■ **Work order**: Up to and including the line that contains "## Contributing", write out every line of the entries exactly, beginning with the first. Omit the pictures.

Stored records
=== Begin Enclosure ===

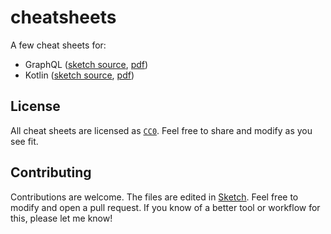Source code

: # cheatsheets

A few cheat sheets for:

* GraphQL ([sketch source](graphql-cheatsheet.sketch), [pdf](graphql-cheatsheet.pdf))
* Kotlin ([sketch source](kotlin-cheatsheet.sketch), [pdf](kotlin-cheatsheet.pdf))

## License

All cheat sheets are licensed as [`CC0`](https://creativecommons.org/public-domain/cc0/). Feel free to share and modify as you see fit.

## Contributing

Contributions are welcome. The files are edited in [Sketch](https://www.sketch.com/). Feel free to modify and open a pull request. If you know of a better tool or workflow for this, please let me know!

=== End Enclosure ===

■ **Answer to this task**:
Source code

: # cheatsheets

A few cheat sheets for:

* GraphQL ([sketch source](graphql-cheatsheet.sketch), [pdf](graphql-cheatsheet.pdf))
* Kotlin ([sketch source](kotlin-cheatsheet.sketch), [pdf](kotlin-cheatsheet.pdf))

## License

All cheat sheets are licensed as [`CC0`](https://creativecommons.org/public-domain/cc0/). Feel free to share and modify as you see fit.

## Contributing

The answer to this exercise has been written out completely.